======== Materials provided ========

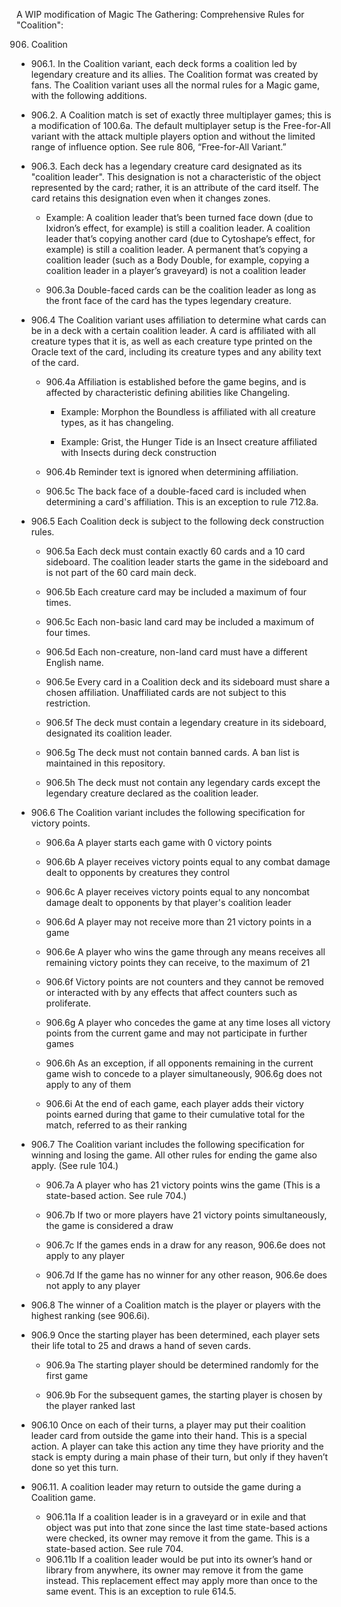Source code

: A WIP modification of Magic The Gathering: Comprehensive Rules for "Coalition":


906. Coalition

* 906.1. In the Coalition variant, each deck forms a coalition led by legendary creature and its allies. The Coalition format was created by fans. The Coalition variant uses all the normal rules for a Magic game, with the following additions.

* 906.2. A Coalition match is set of exactly three multiplayer games; this is a modification of 100.6a. The default multiplayer setup is the Free-for-All variant with the attack multiple players option and without the limited range of influence option. See rule 806, “Free-for-All Variant.”

* 906.3. Each deck has a legendary creature card designated as its "coalition leader". This designation is not a characteristic of the object represented by the card; rather, it is an attribute of the card itself. The card retains this designation even when it changes zones.

	* Example: A coalition leader that’s been turned face down (due to Ixidron’s effect, for example) is still a coalition leader. A coalition leader that’s copying another card (due to Cytoshape’s effect, for example) is still a coalition leader. A permanent that’s copying a coalition leader (such as a Body Double, for example, copying a coalition leader in a player’s graveyard) is not a coalition leader

	* 906.3a Double-faced cards can be the coalition leader as long as the front face of the card has the types legendary creature.

* 906.4 The Coalition variant uses affiliation to determine what cards can be in a deck with a certain coalition leader. A card is affiliated with all creature types that it is, as well as each creature type printed on the Oracle text of the card, including its creature types and any ability text of the card. 

	* 906.4a Affiliation is established before the game begins, and is affected by characteristic defining abilities like Changeling.

		* Example: Morphon the Boundless is affiliated with all creature types, as it has changeling.

		* Example: Grist, the Hunger Tide is an Insect creature affiliated with Insects during deck construction

	* 906.4b Reminder text is ignored when determining affiliation.

	* 906.5c The back face of a double-faced card is included when determining a card's affiliation. This is an exception to rule 712.8a.

* 906.5 Each Coalition deck is subject to the following deck construction rules.

	* 906.5a Each deck must contain exactly 60 cards and a 10 card sideboard. The coalition leader starts the game in the sideboard and is not part of the 60 card main deck.

	* 906.5b Each creature card may be included a maximum of four times.

	* 906.5c Each non-basic land card may be included a maximum of four times.

	* 906.5d Each non-creature, non-land card must have a different English name.

	* 906.5e Every card in a Coalition deck and its sideboard must share a chosen affiliation. Unaffiliated cards are not subject to this restriction.

	* 906.5f The deck must contain a legendary creature in its sideboard, designated its coalition leader.

	* 906.5g The deck must not contain banned cards. A ban list is maintained in this repository.

	* 906.5h The deck must not contain any legendary cards except the legendary creature declared as the coalition leader.

* 906.6 The Coalition variant includes the following specification for victory points.

	* 906.6a A player starts each game with 0 victory points

	* 906.6b A player receives victory points equal to any combat damage dealt to opponents by creatures they control

	* 906.6c A player receives victory points equal to any noncombat damage dealt to opponents by that player's coalition leader

	* 906.6d A player may not receive more than 21 victory points in a game

	* 906.6e A player who wins the game through any means receives all remaining victory points they can receive, to the maximum of 21

	* 906.6f Victory points are not counters and they cannot be removed or interacted with by any effects that affect counters such as proliferate.

	* 906.6g A player who concedes the game at any time loses all victory points from the current game and may not participate in further games

	* 906.6h As an exception, if all opponents remaining in the current game wish to concede to a player simultaneously, 906.6g does not apply to any of them

	* 906.6i At the end of each game, each player adds their victory points earned during that game to their cumulative total for the match, referred to as their ranking

* 906.7 The Coalition variant includes the following specification for winning and losing the game. All other rules for ending the game also apply. (See rule 104.)

	* 906.7a A player who has 21 victory points wins the game (This is a state-based action. See rule 704.)

	* 906.7b If two or more players have 21 victory points simultaneously, the game is considered a draw

	* 906.7c If the games ends in a draw for any reason, 906.6e does not apply to any player

	* 906.7d If the game has no winner for any other reason, 906.6e does not apply to any player

* 906.8 The winner of a Coalition match is the player or players with the highest ranking (see 906.6i). 

* 906.9 Once the starting player has been determined, each player sets their life total to 25 and draws a hand of seven cards.

	* 906.9a The starting player should be determined randomly for the first game

	* 906.9b For the subsequent games, the starting player is chosen by the player ranked last

* 906.10 Once on each of their turns, a player may put their coalition leader card from outside the game into their hand. This is a special action. A player can take this action any time they have priority and the stack is empty during a main phase of their turn, but only if they haven’t done so yet this turn.

* 906.11. A coalition leader may return to outside the game during a Coalition game.
	* 906.11a If a coalition leader is in a graveyard or in exile and that object was put into that zone since the last time state-based actions were checked, its owner may remove it from the game. This is a state-based action. See rule 704.
	* 906.11b If a coalition leader would be put into its owner’s hand or library from anywhere, its owner may remove it from the game instead. This replacement effect may apply more than once to the same event. This is an exception to rule 614.5.
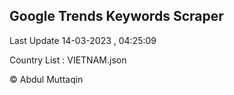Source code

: 

## Google Trends Keywords Scraper 
 
Last Update 14-03-2023 , 04:25:09

Country List :
VIETNAM.json



© Abdul Muttaqin 
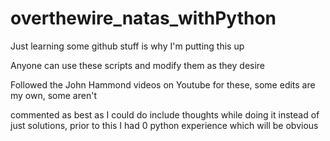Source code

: # overthewire_natas_withPython
Just learning some github stuff is why I'm putting this up

Anyone can use these scripts and modify them as they desire

Followed the John Hammond videos on Youtube for these, some edits are my own, some aren't

commented as best as I could do include thoughts while doing it instead of just solutions, prior to this I had 0 python experience which will be obvious

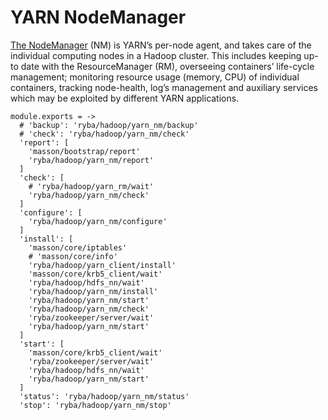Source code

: 
# YARN NodeManager

[The NodeManager](http://hadoop.apache.org/docs/current/hadoop-yarn/hadoop-yarn-site/YARN.htm) (NM) is YARN’s per-node agent,
and takes care of the individual
computing nodes in a Hadoop cluster. This includes keeping up-to date with the
ResourceManager (RM), overseeing containers’ life-cycle management; monitoring
resource usage (memory, CPU) of individual containers, tracking node-health,
log’s management and auxiliary services which may be exploited by different YARN
applications.

    module.exports = ->
      # 'backup': 'ryba/hadoop/yarn_nm/backup'
      # 'check': 'ryba/hadoop/yarn_nm/check'
      'report': [
        'masson/bootstrap/report'
        'ryba/hadoop/yarn_nm/report'
      ]
      'check': [
        # 'ryba/hadoop/yarn_rm/wait'
        'ryba/hadoop/yarn_nm/check'
      ]
      'configure': [
        'ryba/hadoop/yarn_nm/configure'
      ]
      'install': [
        'masson/core/iptables'
        # 'masson/core/info'
        'ryba/hadoop/yarn_client/install'
        'masson/core/krb5_client/wait'
        'ryba/hadoop/hdfs_nn/wait'
        'ryba/hadoop/yarn_nm/install'
        'ryba/hadoop/yarn_nm/start'
        'ryba/hadoop/yarn_nm/check'
        'ryba/zookeeper/server/wait'
        'ryba/hadoop/yarn_nm/start'
      ]
      'start': [
        'masson/core/krb5_client/wait'
        'ryba/zookeeper/server/wait'
        'ryba/hadoop/hdfs_nn/wait'
        'ryba/hadoop/yarn_nm/start'
      ]
      'status': 'ryba/hadoop/yarn_nm/status'
      'stop': 'ryba/hadoop/yarn_nm/stop'
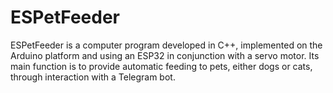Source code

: # ESPetFeeder
ESPetFeeder is a computer program developed in C++, implemented on the Arduino platform and using an ESP32 in conjunction with a servo motor. Its main function is to provide automatic feeding to pets, either dogs or cats, through interaction with a Telegram bot.

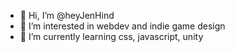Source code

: - 👋 Hi, I’m @heyJenHind
- 👀 I’m interested in webdev and indie game design
- 🌱 I’m currently learning css, javascript, unity

<!---
heyJenHind/heyJenHind is a ✨ special ✨ repository because its `README.md` (this file) appears on your GitHub profile.
You can click the Preview link to take a look at your changes.
--->
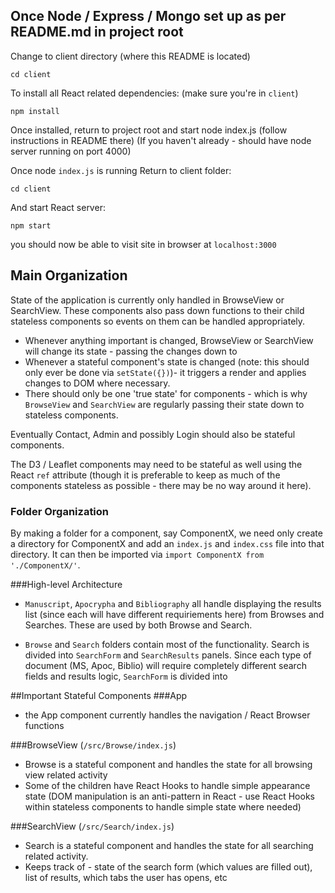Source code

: 
## Once Node / Express / Mongo set up as per README.md in project root

Change to client directory (where this README is located) 

    cd client


To install all React related dependencies: (make sure you're in `client`)

    npm install

Once installed, return to project root and start node index.js (follow instructions in README there) 
(If you haven't already - should have node server running on port 4000)

Once node `index.js` is running
Return to client folder:

    cd client

And start React server:

    npm start

you should now be able to visit site in browser at `localhost:3000`

  
## Main Organization

State of the application is currently only handled in BrowseView or SearchView. These components also pass down functions to their child stateless components so events on them can be handled appropriately. 
- Whenever anything important is changed, BrowseView or SearchView will change its state - passing the changes down to 
- Whenever a stateful component's state is changed (note: this should only ever be done via `setState({})`)- it triggers a render and applies changes to DOM where necessary.
- There should only be one 'true state' for components - which is why `BrowseView` and `SearchView` are regularly passing their state down to stateless components. 

Eventually Contact, Admin and possibly Login should also be stateful components.

The D3 / Leaflet components may need to be stateful as well using the React `ref` attribute (though it is preferable to keep as much of the components stateless as possible - there may be no way around it here).

### Folder Organization
By making a folder for a component, say ComponentX, we need only create a directory for ComponentX and add an `index.js` and `index.css` file into that directory. It can then be imported via `import ComponentX from './ComponentX/'`.

###High-level Architecture
- `Manuscript`, `Apocrypha` and `Bibliography` all handle displaying the results list (since each will have different requiriements here) from Browses and Searches. These are used by both Browse and Search.

- `Browse` and `Search` folders contain most of the functionality. Search is divided into `SearchForm` and `SearchResults` panels. Since each type of document (MS, Apoc, Biblio) will require completely different search fields and results logic, `SearchForm` is divided into 

##Important Stateful Components
###App
- the App component currently handles the navigation / React Browser functions

###BrowseView (`/src/Browse/index.js`)
- Browse is a stateful component and handles the state for all browsing view related activity
- Some of the children have React Hooks to handle simple appearance state (DOM manipulation is an anti-pattern in React - use React Hooks within stateless components to handle simple state where needed)

###SearchView (`/src/Search/index.js`)
- Search is a stateful component and handles the state for all searching related activity. 
- Keeps track of - state of the search form (which values are filled out), list of results, which tabs the user has opens, etc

========

* To do: Now transcribe the lines above exactly, starting at the line containing "# 'masson/core/info'" and ending at the line containing "Hi, I’m @heyJenHind", both lines included, pictures excluded.

* Solution to the exercise:
        # 'masson/core/info'
        'ryba/hadoop/yarn_client/install'
        'masson/core/krb5_client/wait'
        'ryba/hadoop/hdfs_nn/wait'
        'ryba/hadoop/yarn_nm/install'
        'ryba/hadoop/yarn_nm/start'
        'ryba/hadoop/yarn_nm/check'
        'ryba/zookeeper/server/wait'
        'ryba/hadoop/yarn_nm/start'
      ]
      'start': [
        'masson/core/krb5_client/wait'
        'ryba/zookeeper/server/wait'
        'ryba/hadoop/hdfs_nn/wait'
        'ryba/hadoop/yarn_nm/start'
      ]
      'status': 'ryba/hadoop/yarn_nm/status'
      'stop': 'ryba/hadoop/yarn_nm/stop'
Source code

: # ESPetFeeder
ESPetFeeder is a computer program developed in C++, implemented on the Arduino platform and using an ESP32 in conjunction with a servo motor. Its main function is to provide automatic feeding to pets, either dogs or cats, through interaction with a Telegram bot.

Source code

: - 👋 Hi, I’m @heyJenHind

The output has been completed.